Pero Yeehyeon pensaba distinto.

—No me va a pasar nada por dejarme solo un rato.

—Ayer...

Ayer estuviste solo y casi pasa algo grave. —Liu cerró la boca antes de decirlo. Si eso se convertía en un trauma y asustaba a Yeehyeon, no sería bueno.

Al final, suspiró suavemente y declaró su rendición.

—Te seco el pelo y voy un momento.

—Kun.

—...Está bien. Toma, aquí. ¿Así está bien?

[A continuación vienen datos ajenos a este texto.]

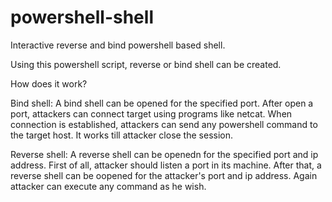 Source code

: # powershell-shell


Interactive reverse and bind powershell based shell.

Using this powershell script, reverse or bind shell can be created.

How does it work?

Bind shell: A bind shell can be opened for the specified port. After open a port, attackers can connect target using programs like netcat. When connection is established, attackers can send any powershell command to the target host. It works till attacker close the session.

Reverse shell: A reverse shell can be openedn for the specified port and ip address. First of all, attacker should listen a port in its machine. After that, a reverse shell can be oopened for the attacker's port and ip address. Again attacker can execute any command as he wish.

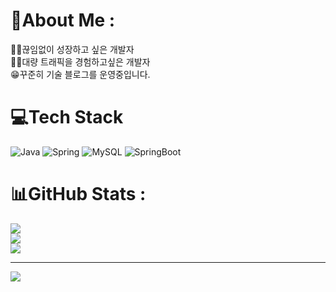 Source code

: # 💫About Me :
👨‍💻끊임없이 성장하고 싶은 개발자
<br />
👨‍🔧대량 트래픽을 경험하고싶은 개발자
<br />
😁꾸준히 기술 블로그를 운영중입니다.

# 💻Tech Stack
![Java](https://img.shields.io/badge/java-%23ED8B00.svg?style=for-the-badge&logo=java&logoColor=white) 
![Spring](https://img.shields.io/badge/spring-%236DB33F.svg?style=for-the-badge&logo=spring&logoColor=white) 
![MySQL](https://img.shields.io/badge/mysql-%2300f.svg?style=for-the-badge&logo=mysql&logoColor=white)
![SpringBoot](https://img.shields.io/badge/springboot-%236DB33F.svg?style=for-the-badge&logo=springboot&logoColor=white)
# 📊GitHub Stats :
![](https://github-readme-stats.vercel.app/api?username=woojin126&theme=onedark&hide_border=true&include_all_commits=true&count_private=true)<br/>
![](https://github-readme-streak-stats.herokuapp.com/?user=woojin126&theme=onedark&hide_border=true)<br/>
![](https://github-readme-stats.vercel.app/api/top-langs/?username=woojin126&theme=onedark&hide_border=true&include_all_commits=true&count_private=true&layout=compact)

---
[![](https://visitcount.itsvg.in/api?id=woojin126&icon=0&color=0)](https://visitcount.itsvg.in)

La amenaza de Baek Yuni no funcionó, pero con Yeehyeon no pudo. Al final, Liu le entregó el secador. Con cara de pocos amigos, se alejó del espejo y caminó hacia el vestidor, quitándose la bata.

—Pero come algo. Come y luego duerme, ¿sí?

—Ahora dormir es más urgente que comer. Tengo muchísimo sueño.

Liu lanzó la bata al cesto de la ropa sucia y buscó unos bóxers en el cajón. Se puso la ropa interior y los pantalones, y luego eligió una camiseta cualquiera, a lo que saliera.

—¿Ni cereal puedes comer?

—Más tarde.

—Te lo llevo a la cama.

Estiró el cuello esperando una respuesta y miró hacia el tocador. Yeehyeon, que lo estaba mirando, negó con la cabeza.

—Lo siento. No tengo nada de apetito.

Liu llevaba unos pantalones de estar en casa, finos y cómodos, de cachemira que no apretaban el cuerpo. Luego se pasó la camiseta por la cabeza. El torso entrenado, lleno de músculos marcados, quedó oculto en un instante desde los hombros al pecho y el abdomen. Aun así, al ser ropa cómoda tanto arriba como abajo, no lograba esconder del todo la silueta sensual de su cuerpo.

Al dejar el secador sobre el estante de enfrente, la mirada de Yeehyeon recorrió lentamente la alta figura de Liu. Aunque no se veía de forma directa, la ropa que seguía las líneas del cuerpo lo hacía incluso más evidente. Bajo la tela, cualquiera podía imaginar con claridad ese cuerpo musculoso y hermoso. Al menos, eso pensó Yeehyeon.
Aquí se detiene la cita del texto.